## Required work
Copy every entry exactly.

---- Exercise material

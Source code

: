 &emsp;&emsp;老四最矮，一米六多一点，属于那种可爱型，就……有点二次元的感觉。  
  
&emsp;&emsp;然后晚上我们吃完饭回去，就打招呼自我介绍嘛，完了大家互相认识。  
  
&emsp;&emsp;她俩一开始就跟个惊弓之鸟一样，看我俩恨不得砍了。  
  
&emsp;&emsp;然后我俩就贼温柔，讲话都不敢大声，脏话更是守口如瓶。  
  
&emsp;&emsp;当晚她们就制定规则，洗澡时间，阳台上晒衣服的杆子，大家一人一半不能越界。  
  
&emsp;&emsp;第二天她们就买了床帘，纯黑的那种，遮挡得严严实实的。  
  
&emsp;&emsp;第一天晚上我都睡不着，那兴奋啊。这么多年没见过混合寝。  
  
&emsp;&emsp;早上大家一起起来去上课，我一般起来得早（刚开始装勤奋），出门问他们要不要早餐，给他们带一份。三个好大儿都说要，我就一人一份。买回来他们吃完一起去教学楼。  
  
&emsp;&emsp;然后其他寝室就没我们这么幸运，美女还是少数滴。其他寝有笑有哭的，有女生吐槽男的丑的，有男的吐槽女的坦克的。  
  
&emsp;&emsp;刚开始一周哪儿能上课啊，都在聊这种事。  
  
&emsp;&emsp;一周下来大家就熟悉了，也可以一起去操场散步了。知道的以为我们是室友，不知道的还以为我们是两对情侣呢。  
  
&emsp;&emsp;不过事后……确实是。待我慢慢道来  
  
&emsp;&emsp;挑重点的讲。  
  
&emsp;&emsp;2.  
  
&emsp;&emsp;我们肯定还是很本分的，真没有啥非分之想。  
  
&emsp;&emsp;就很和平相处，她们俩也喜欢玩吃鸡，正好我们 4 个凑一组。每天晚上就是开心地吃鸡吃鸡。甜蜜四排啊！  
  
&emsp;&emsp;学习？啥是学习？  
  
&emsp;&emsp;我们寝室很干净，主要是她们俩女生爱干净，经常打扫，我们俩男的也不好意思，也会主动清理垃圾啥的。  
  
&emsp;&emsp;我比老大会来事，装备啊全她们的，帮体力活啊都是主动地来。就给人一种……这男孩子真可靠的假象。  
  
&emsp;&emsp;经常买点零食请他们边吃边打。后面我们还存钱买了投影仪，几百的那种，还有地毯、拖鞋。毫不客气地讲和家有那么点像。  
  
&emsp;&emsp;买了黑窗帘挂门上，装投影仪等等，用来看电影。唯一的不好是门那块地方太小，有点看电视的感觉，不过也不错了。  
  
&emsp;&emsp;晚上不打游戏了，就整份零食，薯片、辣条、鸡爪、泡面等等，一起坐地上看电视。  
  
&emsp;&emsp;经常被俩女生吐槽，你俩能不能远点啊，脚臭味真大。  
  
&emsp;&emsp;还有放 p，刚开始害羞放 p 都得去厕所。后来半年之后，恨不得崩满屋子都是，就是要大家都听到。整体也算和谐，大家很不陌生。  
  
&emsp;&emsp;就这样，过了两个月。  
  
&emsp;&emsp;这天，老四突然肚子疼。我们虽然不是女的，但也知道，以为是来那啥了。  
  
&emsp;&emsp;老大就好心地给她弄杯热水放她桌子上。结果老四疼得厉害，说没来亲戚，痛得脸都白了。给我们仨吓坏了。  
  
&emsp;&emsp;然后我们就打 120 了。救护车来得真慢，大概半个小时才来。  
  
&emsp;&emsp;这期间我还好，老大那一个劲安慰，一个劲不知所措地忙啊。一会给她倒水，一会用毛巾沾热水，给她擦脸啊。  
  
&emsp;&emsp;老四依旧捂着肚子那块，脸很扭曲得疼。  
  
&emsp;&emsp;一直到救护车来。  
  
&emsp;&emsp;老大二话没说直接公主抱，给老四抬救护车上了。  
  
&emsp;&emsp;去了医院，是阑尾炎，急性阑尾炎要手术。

--------

## Result below
Source code

: &emsp;&emsp;老四最矮，一米六多一点，属于那种可爱型，就……有点二次元的感觉。  
  
&emsp;&emsp;然后晚上我们吃完饭回去，就打招呼自我介绍嘛，完了大家互相认识。  
  
&emsp;&emsp;她俩一开始就跟个惊弓之鸟一样，看我俩恨不得砍了。  
  
&emsp;&emsp;然后我俩就贼温柔，讲话都不敢大声，脏话更是守口如瓶。  
  
&emsp;&emsp;当晚她们就制定规则，洗澡时间，阳台上晒衣服的杆子，大家一人一半不能越界。  
  
&emsp;&emsp;第二天她们就买了床帘，纯黑的那种，遮挡得严严实实的。  
  
&emsp;&emsp;第一天晚上我都睡不着，那兴奋啊。这么多年没见过混合寝。  
  
&emsp;&emsp;早上大家一起起来去上课，我一般起来得早（刚开始装勤奋），出门问他们要不要早餐，给他们带一份。三个好大儿都说要，我就一人一份。买回来他们吃完一起去教学楼。  
  
&emsp;&emsp;然后其他寝室就没我们这么幸运，美女还是少数滴。其他寝有笑有哭的，有女生吐槽男的丑的，有男的吐槽女的坦克的。  
  
&emsp;&emsp;刚开始一周哪儿能上课啊，都在聊这种事。  
  
&emsp;&emsp;一周下来大家就熟悉了，也可以一起去操场散步了。知道的以为我们是室友，不知道的还以为我们是两对情侣呢。  
  
&emsp;&emsp;不过事后……确实是。待我慢慢道来  
  
&emsp;&emsp;挑重点的讲。  
  
&emsp;&emsp;2.  
  
&emsp;&emsp;我们肯定还是很本分的，真没有啥非分之想。  
  
&emsp;&emsp;就很和平相处，她们俩也喜欢玩吃鸡，正好我们 4 个凑一组。每天晚上就是开心地吃鸡吃鸡。甜蜜四排啊！  
  
&emsp;&emsp;学习？啥是学习？  
  
&emsp;&emsp;我们寝室很干净，主要是她们俩女生爱干净，经常打扫，我们俩男的也不好意思，也会主动清理垃圾啥的。  
  
&emsp;&emsp;我比老大会来事，装备啊全她们的，帮体力活啊都是主动地来。就给人一种……这男孩子真可靠的假象。  
  
&emsp;&emsp;经常买点零食请他们边吃边打。后面我们还存钱买了投影仪，几百的那种，还有地毯、拖鞋。毫不客气地讲和家有那么点像。  
  
&emsp;&emsp;买了黑窗帘挂门上，装投影仪等等，用来看电影。唯一的不好是门那块地方太小，有点看电视的感觉，不过也不错了。  
  
&emsp;&emsp;晚上不打游戏了，就整份零食，薯片、辣条、鸡爪、泡面等等，一起坐地上看电视。  
  
&emsp;&emsp;经常被俩女生吐槽，你俩能不能远点啊，脚臭味真大。  
  
&emsp;&emsp;还有放 p，刚开始害羞放 p 都得去厕所。后来半年之后，恨不得崩满屋子都是，就是要大家都听到。整体也算和谐，大家很不陌生。  
  
&emsp;&emsp;就这样，过了两个月。  
  
&emsp;&emsp;这天，老四突然肚子疼。我们虽然不是女的，但也知道，以为是来那啥了。  
  
&emsp;&emsp;老大就好心地给她弄杯热水放她桌子上。结果老四疼得厉害，说没来亲戚，痛得脸都白了。给我们仨吓坏了。  
  
&emsp;&emsp;然后我们就打 120 了。救护车来得真慢，大概半个小时才来。  
  
&emsp;&emsp;这期间我还好，老大那一个劲安慰，一个劲不知所措地忙啊。一会给她倒水，一会用毛巾沾热水，给她擦脸啊。  
  
&emsp;&emsp;老四依旧捂着肚子那块，脸很扭曲得疼。  
  
&emsp;&emsp;一直到救护车来。  
  
&emsp;&emsp;老大二话没说直接公主抱，给老四抬救护车上了。  
  
&emsp;&emsp;去了医院，是阑尾炎，急性阑尾炎要手术。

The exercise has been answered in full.